Saved data entries:
::::::::
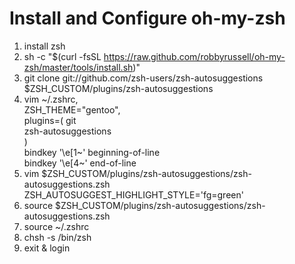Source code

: # Install and Configure oh-my-zsh
1. install zsh
2. sh -c "$(curl -fsSL https://raw.github.com/robbyrussell/oh-my-zsh/master/tools/install.sh)"
3. git clone git://github.com/zsh-users/zsh-autosuggestions $ZSH_CUSTOM/plugins/zsh-autosuggestions
4. vim \~/.zshrc,\
   ZSH_THEME="gentoo", \
   plugins=(       git\
                   zsh-autosuggestions\
           )\
   bindkey '\e\[1~' beginning-of-line\
   bindkey '\e\[4~' end-of-line
5. vim $ZSH_CUSTOM/plugins/zsh-autosuggestions/zsh-autosuggestions.zsh
   ZSH_AUTOSUGGEST_HIGHLIGHT_STYLE='fg=green'
6. source $ZSH_CUSTOM/plugins/zsh-autosuggestions/zsh-autosuggestions.zsh
7. source \~/.zshrc
8. chsh -s /bin/zsh
9. exit & login
      
   

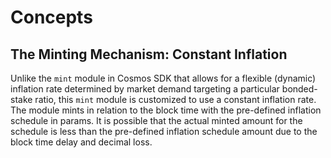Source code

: <!--
order: 1
-->

# Concepts

## The Minting Mechanism: Constant Inflation

Unlike the `mint` module in Cosmos SDK that allows for a flexible (dynamic) inflation rate determined by market demand
targeting a particular bonded-stake ratio, this `mint` module is customized to use a constant inflation rate. The module
mints in relation to the block time with the pre-defined inflation schedule in params. It is possible that the actual
minted amount for the schedule is less than the pre-defined inflation schedule amount due to the block time delay and
decimal loss.
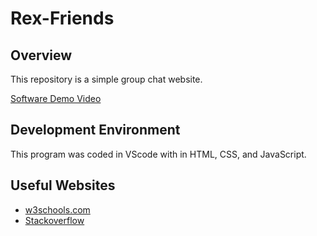 # Rex-Friends
## Overview

This repository is a simple group chat website. 


[Software Demo Video]()

## Development Environment

This program was coded in VScode with in HTML, CSS, and JavaScript.


## Useful Websites

* [w3schools.com](https://www.w3schools.com/python/)
* [Stackoverflow](https://stackoverflow.com/questions/tagged/python)
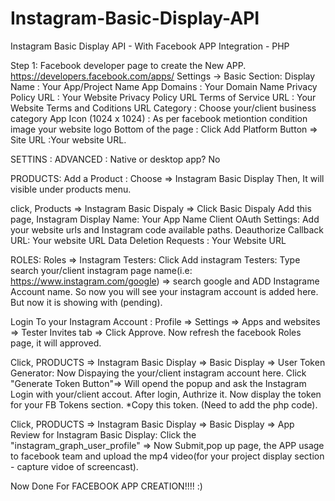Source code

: # Instagram-Basic-Display-API
Instagram Basic Display API - With Facebook APP Integration - PHP


Step 1: 
Facebook developer page to create the New APP.
https://developers.facebook.com/apps/
Settings -> Basic Section:
Display Name : Your App/Project Name
App Domains : Your Domain Name
Privacy Policy URL : Your Website Privacy Policy URL
Terms of Service URL : Your Website Terms and Coditions URL
Category : Choose your/client business category
App Icon (1024 x 1024) : As per facebook metiontion condition image your website logo
Bottom of the page : Click Add Platform Button => Site URL :Your website URL.

SETTINS : ADVANCED : 
Native or desktop app?  No


PRODUCTS:
Add a Product : Choose => Instagram Basic Display 
Then, It will visible under products menu.


click, Products => Instagram Basic Dispaly => Click Basic Dispaly
Add this page,
Instagram Display Name: Your App Name
Client OAuth Settings: Add your website urls and Instagram code available paths.
Deauthorize Callback URL: Your website URL
Data Deletion Requests : Your Website URL


ROLES:
Roles => Instagram Testers: Click Add instagram Testers: Type search your/client instagram page name(i.e: https://www.instagram.com/google) => search google and ADD Instagrame Account name.
So now you will see your instagram account is added here. But now it is showing with (pending).



Login To your Instagram Account : Profile => Settings => Apps and websites => Tester Invites tab => Click Approve.
Now refresh the facebook Roles page, it will approved.


Click, PRODUCTS => Instagram Basic Display => Basic Display => User Token Generator: Now Dispaying the your/client instagram account here.
Click "Generate Token Button"=> Will opend the popup and ask the Instagram Login with your/client accout. After login, Authrize it. 
Now display the token for your FB Tokens section.
*Copy this token. (Need to add the php code).


Click, PRODUCTS => Instagram Basic Display => Basic Display => App Review for Instagram Basic Display: 
Click the "instagram_graph_user_profile" => Now Submit,pop up page, the APP usage to facebook team and upload the mp4 video(for your project display section - capture vidoe of screencast).


Now Done For FACEBOOK APP CREATION!!!! :)









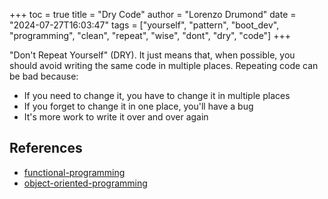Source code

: +++
toc = true
title = "Dry Code"
author = "Lorenzo Drumond"
date = "2024-07-27T16:03:47"
tags = ["yourself",  "pattern",  "boot_dev",  "programming",  "clean",  "repeat",  "wise",  "dont",  "dry",  "code"]
+++



"Don't Repeat Yourself" (DRY). It just means that, when possible, you should avoid writing the same code in multiple places. Repeating code can be bad because:

- If you need to change it, you have to change it in multiple places
- If you forget to change it in one place, you'll have a bug
- It's more work to write it over and over again

## References
- [functional-programming](/wiki/functional-programming/)
- [object-oriented-programming](/wiki/object-oriented-programming/)
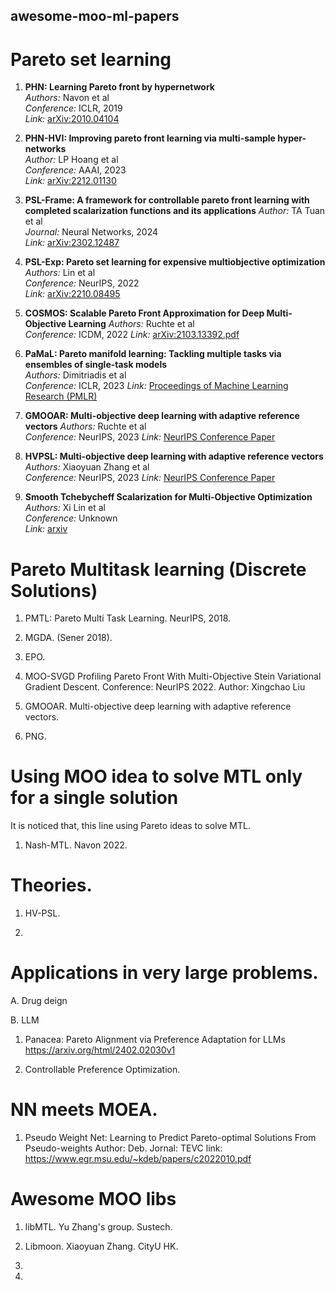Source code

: ## awesome-moo-ml-papers

# Pareto set learning

1. **PHN: Learning Pareto front by hypernetwork**  
   *Authors:* Navon et al  
   *Conference:* ICLR, 2019  
   *Link:* [arXiv:2010.04104](https://arxiv.org/abs/2010.04104)

2. **PHN-HVI: Improving pareto front learning via multi-sample hyper-networks**  
   *Author:* LP Hoang et al  
   *Conference:* AAAI, 2023  
   *Link:* [arXiv:2212.01130](https://arxiv.org/abs/2212.01130)

3. **PSL-Frame: A framework for controllable pareto front learning with completed scalarization functions and its applications**
   *Author:* TA Tuan et al  
   *Journal:* Neural Networks, 2024  
   *Link:* [arXiv:2302.12487](https://arxiv.org/pdf/2302.12487.pdf)

4. **PSL-Exp: Pareto set learning for expensive multiobjective optimization**  
   *Authors:* Lin et al  
   *Conference:* NeurIPS, 2022  
   *Link:* [arXiv:2210.08495](https://arxiv.org/abs/2210.08495)

5. **COSMOS: Scalable Pareto Front Approximation for Deep Multi-Objective Learning**
   *Authors:* Ruchte et al  
   *Conference:* ICDM, 2022
   *Link:* [arXiv:2103.13392.pdf](https://arxiv.org/pdf/2103.13392.pdf)

6. **PaMaL: Pareto manifold learning: Tackling multiple tasks via ensembles of single-task models**  
   *Authors:* Dimitriadis et al  
   *Conference:* ICLR, 2023
   *Link:* [Proceedings of Machine Learning Research (PMLR)](https://proceedings.mlr.press/v202/dimitriadis23a.html)

7. **GMOOAR: Multi-objective deep learning with adaptive reference vectors**
   *Authors:* Ruchte et al  
   *Conference:* NeurIPS, 2023 
   *Link:* [NeurIPS Conference Paper](https://proceedings.neurips.cc/paper_files/paper/2022/file/d313b4a8c88eba7f0542c489899cec77-Paper-Conference.pdf)

8. **HVPSL: Multi-objective deep learning with adaptive reference vectors**
   *Authors:* Xiaoyuan Zhang et al  
   *Conference:* NeurIPS, 2023 
   *Link:* [NeurIPS Conference Paper](https://openreview.net/pdf?id=9ieV1hnuva)

9. **Smooth Tchebycheff Scalarization for Multi-Objective Optimization**
    *Authors:* Xi Lin et al  
    *Conference:* Unknown  
    *Link:* [arxiv](https://arxiv.org/abs/2402.19078)






# Pareto Multitask learning (Discrete Solutions)
1. PMTL: Pareto Multi Task Learning. NeurIPS, 2018.
   
2.  MGDA. (Sener 2018).

3.  EPO.

4. MOO-SVGD Profiling Pareto Front With Multi-Objective Stein Variational Gradient Descent.
   Conference: NeurIPS 2022.
   Author: Xingchao Liu

6. GMOOAR. Multi-objective deep learning with adaptive reference vectors. 

7. PNG. 



# Using MOO idea to solve MTL only for a single solution

It is noticed that, this line using Pareto ideas to solve MTL. 

1.  Nash-MTL. Navon 2022.



# Theories. 

1. HV-PSL.

2. 


# Applications in very large problems. 
A. Drug deign


B. LLM

1. Panacea: Pareto Alignment via Preference Adaptation for LLMs
https://arxiv.org/html/2402.02030v1

2. Controllable Preference Optimization.


# NN meets MOEA.
1. Pseudo Weight Net: Learning to Predict Pareto-optimal Solutions From Pseudo-weights
Author: Deb.
Jornal: TEVC
link: https://www.egr.msu.edu/~kdeb/papers/c2022010.pdf


# Awesome MOO libs

1. libMTL. Yu Zhang's group. Sustech. 

2. Libmoon. Xiaoyuan Zhang. CityU HK.
3. 
4. 

 

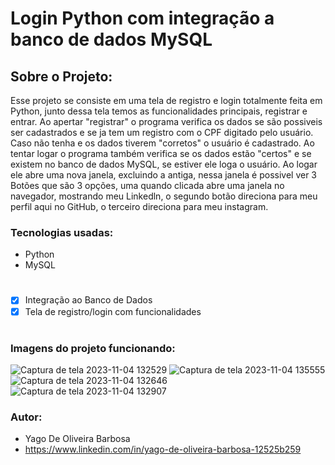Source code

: # Login Python com integração a banco de dados MySQL

## Sobre o Projeto:
Esse projeto se consiste em uma tela de registro e login totalmente feita em Python, junto dessa tela temos as funcionalidades principais, registrar e entrar.
Ao apertar "registrar" o programa verifica os dados se são possiveis ser cadastrados e se ja tem um registro com o CPF digitado pelo usuário.
Caso não tenha e os dados tiverem "corretos" o usuário é cadastrado.
Ao tentar logar o programa também verifica se os dados estão "certos" e se existem no banco de dados MySQL, se estiver ele loga o usuário.
Ao logar ele abre uma nova janela, excluindo a antiga, nessa janela é possivel ver 3 Botões que são 3 opções, uma quando clicada abre uma janela no navegador,
mostrando meu Linkedln, o segundo botão direciona para meu perfil aqui no GitHub, o terceiro direciona para meu instagram.



### Tecnologias usadas:

- Python
- MySQL
  
# 

- [x] Integração ao Banco de Dados
- [x] Tela de registro/login com funcionalidades
#
### Imagens do projeto funcionando:
![Captura de tela 2023-11-04 132529](https://github.com/YagoOlivDev/LoginPython-BDD/assets/143339010/cb453bad-f07a-40eb-928a-d31acf477942)
![Captura de tela 2023-11-04 135555](https://github.com/YagoOlivDev/LoginPython-BDD/assets/143339010/4bc1ef7f-7a3f-49ce-a14e-aa5b5faf13a1)
![Captura de tela 2023-11-04 132646](https://github.com/YagoOlivDev/LoginPython-BDD/assets/143339010/829df712-e616-43b6-8855-36d7e4fd6618)
![Captura de tela 2023-11-04 132907](https://github.com/YagoOlivDev/LoginPython-BDD/assets/143339010/fa7a554d-26b1-4842-a080-5617ed412879)







### Autor:
- Yago De Oliveira Barbosa
- https://www.linkedin.com/in/yago-de-oliveira-barbosa-12525b259
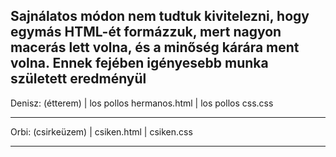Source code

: Sajnálatos módon nem tudtuk kivitelezni, hogy egymás HTML-ét formázzuk, mert nagyon macerás lett volna, és a minőség kárára ment volna.
Ennek fejében igényesebb munka született eredményül
------------------------------------------------------------------------------------------------------------

Denisz: (étterem) |
  los pollos hermanos.html |
  los pollos css.css
  
------------------------------------------------------------------------------------------------------------

Orbi: (csirkeüzem) |
  csiken.html |
  csiken.css
 
------------------------------------------------------------------------------------------------------------
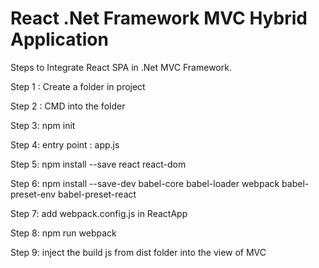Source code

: # React .Net Framework MVC Hybrid Application

Steps to Integrate React SPA in .Net MVC Framework.

Step 1 : Create a folder in project

Step 2 : CMD into the folder

Step 3: npm init

Step 4: entry point : app.js

Step 5: npm install --save react react-dom

Step 6: npm install --save-dev babel-core babel-loader webpack babel-preset-env babel-preset-react

Step 7: add webpack.config.js in ReactApp 

Step 8: npm run webpack

Step 9: inject the build js from dist folder into the view of MVC
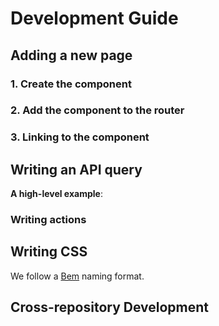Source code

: # Development Guide

## Adding a new page

### 1. Create the component


### 2. Add the component to the router


### 3. Linking to the component


## Writing an API query


**A high-level example**:


### Writing actions

## Writing CSS

We follow a [Bem](http://getbem.com/naming/) naming format.

## Cross-repository Development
::::::::
* Try it
From the line holding "### 3. Linking to the component" down to the final line above, quote every line exactly and only those lines.

* Answer to the problem
### 3. Linking to the component


## Writing an API query


**A high-level example**:


### Writing actions

## Writing CSS

We follow a [Bem](http://getbem.com/naming/) naming format.

## Cross-repository Development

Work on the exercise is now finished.